In KZ 34 Pischel mustered evidence in favour of the continued effect of Vedic accentuation in the reduction in Prakrit of post-tonic syllables (aṇiya, eesi < ánīka, etéṣām) and pre-tonic syllables (gahiya, pagaya, tuṇhiya < gṛhītá, *prākṛtá, *tūṣṇī́ká) versus retention in taīya and taijja, [soya and] sotta, tuṇhikka < tṛtī́ya, srótas, and (with later accentuation) *tūṣṇī́ka. In KZ 35, however, he withdrew the assumption that tuṇhikka attests *tūṣṇīka in favour of a rule that gemination occurred only before accented final vowels, whereby tuṇhiya and tuṇhikka are, it seems, merely doublets. The possibility of retracted accent remains, however, as well as the alternative possibility of a suffixal -ikya (which he mentions again in GGA 1881). In any case, the proposals would have been much more attractive if stated in terms of a stress accent that had replaced Vedic intonation and, as in Russian, had not yet adopted the fixed stress pattern of classical Sanskrit and Prakrit.

“Materialien zur Kenntnis des Apabhraṃśa” presents a critical edition and translation of Hemacandra's specimens of Apabhraṃśa verse, designed as an appendix to Pischel's indispensable Grammatik der Prākrit-Sprachen.

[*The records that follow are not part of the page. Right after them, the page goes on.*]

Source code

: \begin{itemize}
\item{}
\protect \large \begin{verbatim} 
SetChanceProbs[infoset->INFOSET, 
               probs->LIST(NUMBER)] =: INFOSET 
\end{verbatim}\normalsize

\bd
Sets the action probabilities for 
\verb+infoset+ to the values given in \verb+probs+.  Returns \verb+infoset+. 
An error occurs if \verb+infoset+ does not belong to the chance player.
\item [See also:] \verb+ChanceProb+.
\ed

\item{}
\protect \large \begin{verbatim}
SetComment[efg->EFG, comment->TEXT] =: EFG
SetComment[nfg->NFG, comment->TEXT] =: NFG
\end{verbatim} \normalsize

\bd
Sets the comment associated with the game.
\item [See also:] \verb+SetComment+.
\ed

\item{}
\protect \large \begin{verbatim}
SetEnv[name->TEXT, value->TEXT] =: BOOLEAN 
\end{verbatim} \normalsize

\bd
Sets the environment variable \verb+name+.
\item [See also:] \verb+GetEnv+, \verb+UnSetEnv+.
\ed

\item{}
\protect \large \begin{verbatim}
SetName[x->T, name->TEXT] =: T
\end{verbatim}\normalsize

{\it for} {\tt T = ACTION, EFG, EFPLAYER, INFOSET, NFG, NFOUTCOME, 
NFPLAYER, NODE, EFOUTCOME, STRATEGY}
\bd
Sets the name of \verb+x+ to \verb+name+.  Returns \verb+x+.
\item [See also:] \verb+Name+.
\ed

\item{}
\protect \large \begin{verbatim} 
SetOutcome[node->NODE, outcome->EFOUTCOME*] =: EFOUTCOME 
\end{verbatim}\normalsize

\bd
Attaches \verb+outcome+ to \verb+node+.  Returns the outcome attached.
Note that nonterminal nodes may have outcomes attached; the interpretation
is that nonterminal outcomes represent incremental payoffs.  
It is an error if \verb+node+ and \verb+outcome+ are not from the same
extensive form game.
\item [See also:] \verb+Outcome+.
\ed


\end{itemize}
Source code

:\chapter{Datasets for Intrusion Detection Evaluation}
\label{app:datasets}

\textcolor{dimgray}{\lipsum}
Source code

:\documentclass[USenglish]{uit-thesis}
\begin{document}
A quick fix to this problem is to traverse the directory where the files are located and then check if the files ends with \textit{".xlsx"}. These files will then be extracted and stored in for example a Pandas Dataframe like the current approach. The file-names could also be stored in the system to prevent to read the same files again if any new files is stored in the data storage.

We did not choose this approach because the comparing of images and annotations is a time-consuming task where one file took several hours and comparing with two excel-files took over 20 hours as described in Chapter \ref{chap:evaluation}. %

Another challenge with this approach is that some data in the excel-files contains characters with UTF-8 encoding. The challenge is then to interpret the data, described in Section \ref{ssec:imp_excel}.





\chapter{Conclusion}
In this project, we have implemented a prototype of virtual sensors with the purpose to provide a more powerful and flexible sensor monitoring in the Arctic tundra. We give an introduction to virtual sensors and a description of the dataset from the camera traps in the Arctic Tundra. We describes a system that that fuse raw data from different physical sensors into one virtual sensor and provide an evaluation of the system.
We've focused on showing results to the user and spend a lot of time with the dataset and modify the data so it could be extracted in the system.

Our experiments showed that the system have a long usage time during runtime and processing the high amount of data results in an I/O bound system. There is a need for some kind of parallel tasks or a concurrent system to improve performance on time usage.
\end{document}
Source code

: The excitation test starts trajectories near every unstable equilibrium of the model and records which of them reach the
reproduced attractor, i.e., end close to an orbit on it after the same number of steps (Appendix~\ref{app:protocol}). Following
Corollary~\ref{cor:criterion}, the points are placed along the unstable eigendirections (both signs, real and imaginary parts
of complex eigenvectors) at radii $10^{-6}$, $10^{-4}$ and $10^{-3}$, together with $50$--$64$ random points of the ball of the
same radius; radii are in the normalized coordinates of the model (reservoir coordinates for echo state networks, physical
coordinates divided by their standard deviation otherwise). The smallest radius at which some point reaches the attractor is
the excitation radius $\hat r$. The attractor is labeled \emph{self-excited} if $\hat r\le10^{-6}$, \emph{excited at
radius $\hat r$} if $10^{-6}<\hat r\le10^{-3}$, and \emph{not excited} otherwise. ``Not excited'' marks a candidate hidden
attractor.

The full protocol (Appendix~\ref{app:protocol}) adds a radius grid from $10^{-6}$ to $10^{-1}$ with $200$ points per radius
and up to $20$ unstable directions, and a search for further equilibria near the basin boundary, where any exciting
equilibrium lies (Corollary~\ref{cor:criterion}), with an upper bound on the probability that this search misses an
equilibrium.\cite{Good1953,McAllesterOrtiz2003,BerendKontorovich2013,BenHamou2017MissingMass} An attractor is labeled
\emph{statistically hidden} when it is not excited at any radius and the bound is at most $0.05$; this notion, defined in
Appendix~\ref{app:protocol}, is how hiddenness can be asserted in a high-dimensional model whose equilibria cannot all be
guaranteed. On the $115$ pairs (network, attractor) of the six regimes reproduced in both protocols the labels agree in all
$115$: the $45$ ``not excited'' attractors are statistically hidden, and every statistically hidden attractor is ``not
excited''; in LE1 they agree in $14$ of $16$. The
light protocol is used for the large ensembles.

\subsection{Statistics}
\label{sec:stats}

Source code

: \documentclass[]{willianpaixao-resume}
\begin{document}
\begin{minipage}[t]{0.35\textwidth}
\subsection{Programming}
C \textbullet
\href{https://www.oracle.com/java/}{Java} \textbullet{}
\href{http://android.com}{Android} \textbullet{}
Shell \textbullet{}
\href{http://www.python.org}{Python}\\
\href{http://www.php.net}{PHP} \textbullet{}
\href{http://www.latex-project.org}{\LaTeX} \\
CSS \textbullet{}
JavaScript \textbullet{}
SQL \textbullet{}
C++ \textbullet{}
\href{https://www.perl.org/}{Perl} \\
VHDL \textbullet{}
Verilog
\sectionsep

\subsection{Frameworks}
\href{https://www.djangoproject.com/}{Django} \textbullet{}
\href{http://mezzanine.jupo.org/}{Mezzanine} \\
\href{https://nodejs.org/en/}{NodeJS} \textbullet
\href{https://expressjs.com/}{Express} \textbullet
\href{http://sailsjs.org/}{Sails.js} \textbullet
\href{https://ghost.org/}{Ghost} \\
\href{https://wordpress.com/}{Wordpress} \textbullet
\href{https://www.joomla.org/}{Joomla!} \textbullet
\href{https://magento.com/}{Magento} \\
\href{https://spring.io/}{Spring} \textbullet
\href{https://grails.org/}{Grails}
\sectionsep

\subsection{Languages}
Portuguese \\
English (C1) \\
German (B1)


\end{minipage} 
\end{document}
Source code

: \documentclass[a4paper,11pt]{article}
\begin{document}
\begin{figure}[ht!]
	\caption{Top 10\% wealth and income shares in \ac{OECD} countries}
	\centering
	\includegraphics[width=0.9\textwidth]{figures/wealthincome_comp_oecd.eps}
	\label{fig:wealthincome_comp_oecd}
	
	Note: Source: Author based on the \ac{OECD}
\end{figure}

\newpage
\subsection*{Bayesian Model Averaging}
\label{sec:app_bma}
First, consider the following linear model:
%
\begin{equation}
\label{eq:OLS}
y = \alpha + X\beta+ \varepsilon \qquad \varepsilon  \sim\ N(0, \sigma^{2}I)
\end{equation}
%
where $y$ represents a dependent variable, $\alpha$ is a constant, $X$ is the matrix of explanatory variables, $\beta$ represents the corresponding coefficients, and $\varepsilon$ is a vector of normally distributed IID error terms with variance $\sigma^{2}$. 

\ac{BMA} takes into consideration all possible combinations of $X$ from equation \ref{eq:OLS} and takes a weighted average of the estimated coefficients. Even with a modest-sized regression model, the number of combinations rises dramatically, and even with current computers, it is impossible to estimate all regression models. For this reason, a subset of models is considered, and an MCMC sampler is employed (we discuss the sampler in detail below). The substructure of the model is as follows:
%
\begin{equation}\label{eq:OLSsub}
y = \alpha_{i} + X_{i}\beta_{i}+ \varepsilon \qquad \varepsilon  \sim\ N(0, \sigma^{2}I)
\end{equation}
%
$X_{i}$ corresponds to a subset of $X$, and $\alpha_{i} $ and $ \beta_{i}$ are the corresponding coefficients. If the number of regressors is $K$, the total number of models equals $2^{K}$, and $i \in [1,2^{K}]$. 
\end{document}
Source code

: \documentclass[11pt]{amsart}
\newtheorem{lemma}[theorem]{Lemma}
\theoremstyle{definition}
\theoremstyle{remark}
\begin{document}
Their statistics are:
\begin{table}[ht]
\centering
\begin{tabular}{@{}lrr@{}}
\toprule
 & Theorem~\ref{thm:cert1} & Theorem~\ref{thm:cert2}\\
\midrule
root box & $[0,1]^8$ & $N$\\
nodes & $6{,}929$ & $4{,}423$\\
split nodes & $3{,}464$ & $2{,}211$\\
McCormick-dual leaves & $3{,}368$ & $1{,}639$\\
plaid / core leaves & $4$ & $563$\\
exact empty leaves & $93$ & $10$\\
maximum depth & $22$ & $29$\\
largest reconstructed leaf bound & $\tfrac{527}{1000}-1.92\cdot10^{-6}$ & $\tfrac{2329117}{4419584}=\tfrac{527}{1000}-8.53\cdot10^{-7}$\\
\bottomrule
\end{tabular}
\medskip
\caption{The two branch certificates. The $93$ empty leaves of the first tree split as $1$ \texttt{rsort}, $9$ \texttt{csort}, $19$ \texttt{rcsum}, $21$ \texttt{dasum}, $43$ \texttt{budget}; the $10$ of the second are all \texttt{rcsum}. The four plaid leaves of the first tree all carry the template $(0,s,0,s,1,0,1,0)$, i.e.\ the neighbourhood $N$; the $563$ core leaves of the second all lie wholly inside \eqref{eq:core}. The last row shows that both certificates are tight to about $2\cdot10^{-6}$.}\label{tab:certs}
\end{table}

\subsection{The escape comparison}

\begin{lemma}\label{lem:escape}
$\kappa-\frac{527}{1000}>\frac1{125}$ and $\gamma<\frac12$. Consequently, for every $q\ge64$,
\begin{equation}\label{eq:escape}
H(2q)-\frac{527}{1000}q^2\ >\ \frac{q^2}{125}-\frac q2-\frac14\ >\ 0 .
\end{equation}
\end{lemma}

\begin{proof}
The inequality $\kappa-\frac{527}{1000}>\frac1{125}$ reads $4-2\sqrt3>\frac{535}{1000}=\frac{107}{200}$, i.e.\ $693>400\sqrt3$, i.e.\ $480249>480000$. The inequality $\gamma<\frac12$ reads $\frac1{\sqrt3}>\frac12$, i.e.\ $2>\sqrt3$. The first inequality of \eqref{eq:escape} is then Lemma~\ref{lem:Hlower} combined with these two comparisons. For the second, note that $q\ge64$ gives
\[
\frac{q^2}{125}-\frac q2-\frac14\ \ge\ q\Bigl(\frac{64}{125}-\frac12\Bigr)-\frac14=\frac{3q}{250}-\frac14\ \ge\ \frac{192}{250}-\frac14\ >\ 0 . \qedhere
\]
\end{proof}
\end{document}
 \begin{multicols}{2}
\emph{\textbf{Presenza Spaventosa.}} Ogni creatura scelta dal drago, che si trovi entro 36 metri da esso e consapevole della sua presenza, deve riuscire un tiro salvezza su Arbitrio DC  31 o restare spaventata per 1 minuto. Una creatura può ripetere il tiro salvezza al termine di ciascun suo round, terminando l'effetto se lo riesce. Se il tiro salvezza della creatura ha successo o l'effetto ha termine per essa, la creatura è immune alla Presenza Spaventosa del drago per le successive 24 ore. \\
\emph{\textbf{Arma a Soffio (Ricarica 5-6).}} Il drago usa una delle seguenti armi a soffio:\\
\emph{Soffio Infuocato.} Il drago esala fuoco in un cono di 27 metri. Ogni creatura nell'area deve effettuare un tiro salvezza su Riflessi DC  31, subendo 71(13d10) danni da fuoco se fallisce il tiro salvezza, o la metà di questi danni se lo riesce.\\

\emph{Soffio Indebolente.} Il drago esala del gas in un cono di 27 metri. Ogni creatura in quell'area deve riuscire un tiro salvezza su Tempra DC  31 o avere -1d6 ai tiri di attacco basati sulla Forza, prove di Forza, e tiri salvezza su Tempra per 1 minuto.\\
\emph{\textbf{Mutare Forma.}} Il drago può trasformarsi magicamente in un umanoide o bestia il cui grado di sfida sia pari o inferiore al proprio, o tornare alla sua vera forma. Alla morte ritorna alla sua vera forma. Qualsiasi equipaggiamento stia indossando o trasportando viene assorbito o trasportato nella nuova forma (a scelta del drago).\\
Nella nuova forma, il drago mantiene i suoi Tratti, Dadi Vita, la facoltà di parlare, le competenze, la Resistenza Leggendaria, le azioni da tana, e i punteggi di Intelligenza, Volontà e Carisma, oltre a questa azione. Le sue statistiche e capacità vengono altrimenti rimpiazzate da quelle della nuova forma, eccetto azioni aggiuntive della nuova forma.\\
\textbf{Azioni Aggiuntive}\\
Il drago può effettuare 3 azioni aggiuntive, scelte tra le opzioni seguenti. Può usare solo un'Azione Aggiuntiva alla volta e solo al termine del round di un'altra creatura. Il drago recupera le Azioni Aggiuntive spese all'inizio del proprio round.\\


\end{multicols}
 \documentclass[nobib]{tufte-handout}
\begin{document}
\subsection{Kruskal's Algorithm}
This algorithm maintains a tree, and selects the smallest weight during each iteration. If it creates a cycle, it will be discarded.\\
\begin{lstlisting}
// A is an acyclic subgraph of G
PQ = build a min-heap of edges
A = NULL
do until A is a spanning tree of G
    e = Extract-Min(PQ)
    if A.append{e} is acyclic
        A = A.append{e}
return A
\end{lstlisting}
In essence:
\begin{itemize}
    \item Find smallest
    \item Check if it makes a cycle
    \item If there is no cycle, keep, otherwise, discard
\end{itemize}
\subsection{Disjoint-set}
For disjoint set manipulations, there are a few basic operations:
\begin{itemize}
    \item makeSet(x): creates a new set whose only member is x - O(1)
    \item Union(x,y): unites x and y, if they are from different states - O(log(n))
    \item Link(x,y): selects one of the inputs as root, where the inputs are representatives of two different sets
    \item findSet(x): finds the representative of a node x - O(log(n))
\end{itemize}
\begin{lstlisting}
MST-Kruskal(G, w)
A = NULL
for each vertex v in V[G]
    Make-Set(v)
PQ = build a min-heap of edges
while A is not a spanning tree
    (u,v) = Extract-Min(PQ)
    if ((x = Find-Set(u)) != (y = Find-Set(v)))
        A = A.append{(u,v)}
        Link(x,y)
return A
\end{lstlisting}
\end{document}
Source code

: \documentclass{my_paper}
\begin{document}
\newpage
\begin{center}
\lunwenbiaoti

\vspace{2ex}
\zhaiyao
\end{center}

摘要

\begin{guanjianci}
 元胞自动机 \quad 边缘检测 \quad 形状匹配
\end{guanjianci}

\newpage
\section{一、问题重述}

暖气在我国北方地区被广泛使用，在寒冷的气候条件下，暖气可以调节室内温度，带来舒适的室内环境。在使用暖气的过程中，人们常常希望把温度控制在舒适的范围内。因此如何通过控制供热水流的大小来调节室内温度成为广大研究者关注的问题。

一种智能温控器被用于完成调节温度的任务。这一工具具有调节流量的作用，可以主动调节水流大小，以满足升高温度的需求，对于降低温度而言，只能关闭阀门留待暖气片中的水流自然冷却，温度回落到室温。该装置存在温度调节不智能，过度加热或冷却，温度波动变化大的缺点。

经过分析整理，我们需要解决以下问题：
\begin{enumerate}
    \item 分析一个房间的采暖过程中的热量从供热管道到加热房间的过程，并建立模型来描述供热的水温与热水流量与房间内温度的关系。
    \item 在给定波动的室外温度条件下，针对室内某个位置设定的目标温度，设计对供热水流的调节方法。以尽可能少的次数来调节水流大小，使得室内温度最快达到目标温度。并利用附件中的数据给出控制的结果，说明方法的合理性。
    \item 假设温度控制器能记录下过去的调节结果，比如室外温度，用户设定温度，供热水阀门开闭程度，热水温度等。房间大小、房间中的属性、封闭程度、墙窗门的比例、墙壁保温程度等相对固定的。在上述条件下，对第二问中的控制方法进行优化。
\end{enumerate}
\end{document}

His study of the Prakrit grammarians and manuscript usage enabled him to bring some order into the orthographic chaos of Śaurasenī and Māhārāṣṭrī. His analysis of Trivikrama's treasury of “deśī” vocabulary, i.e. of Prakrit words that are not, or could not be recognized as being of Sanskrit origin, is a mine of information that has long been overlooked. Pischel's identification of the mysterious Āḍhyarāja in Harṣacarita as an epithet of King Harṣa seems also to have been largely forgotten.

His forays into Iranian, Vedic, dramaturgy (puppet theatre and shadow plays), and epigraphy are of interest, in particular his showing that the Aśokan materials reproduced by Führer are genuine, unlike the description that Führer gave of his fictional archaeological discoveries. It is in any case obvious that faking Brahmi inscriptions was well beyond Führer's capabilities. There are also Pischel's early reactions to the Kharoshti, Brahmi, and Tocharian documents that were emerging from Central Asia. As always in the Glasenapp series, the volumes are immaculately presented, with indexes of words discussed, authors cited, personal and place names, texts cited, and topics discussed. A worthy tribute to an outstanding scholar.